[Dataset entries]

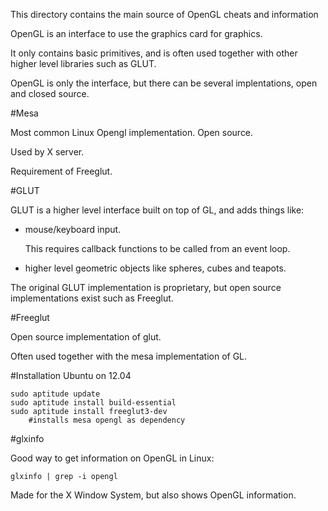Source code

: This directory contains the main source of OpenGL cheats and information

OpenGL is an interface to use the graphics card for graphics.

It only contains basic primitives, and is often used together with other
higher level libraries such as GLUT.

OpenGL is only the interface, but there can be several implentations,
open and closed source.

#Mesa

Most common Linux Opengl implementation. Open source.

Used by X server.

Requirement of Freeglut.

#GLUT

GLUT is a higher level interface built on top of GL, and adds things like:

- mouse/keyboard input.

    This requires callback functions to be called from an event loop.

- higher level geometric objects like spheres, cubes and teapots.

The original GLUT implementation is proprietary, but open source implementations
exist such as Freeglut.

#Freeglut

Open source implementation of glut.

Often used together with the mesa implementation of GL.

#Installation Ubuntu on 12.04

    sudo aptitude update
    sudo aptitude install build-essential
    sudo aptitude install freeglut3-dev
        #installs mesa opengl as dependency

#glxinfo

Good way to get information on OpenGL in Linux:

    glxinfo | grep -i opengl

Made for the X Window System, but also shows OpenGL information.
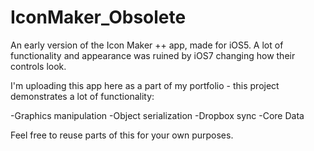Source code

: IconMaker_Obsolete
==================

An early version of the Icon Maker ++ app, made for iOS5. A lot of functionality and appearance was ruined by iOS7 changing how their controls look.

I'm uploading this app here as a part of my portfolio - this project demonstrates a lot of functionality:

-Graphics manipulation
-Object serialization
-Dropbox sync
-Core Data

Feel free to reuse parts of this for your own purposes.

[TASK BRIEF] Report each line in the data above that holds the word "contains" by copying it.

[RESULT FOR THIS TASK]
: This directory contains the main source of OpenGL cheats and information
It only contains basic primitives, and is often used together with other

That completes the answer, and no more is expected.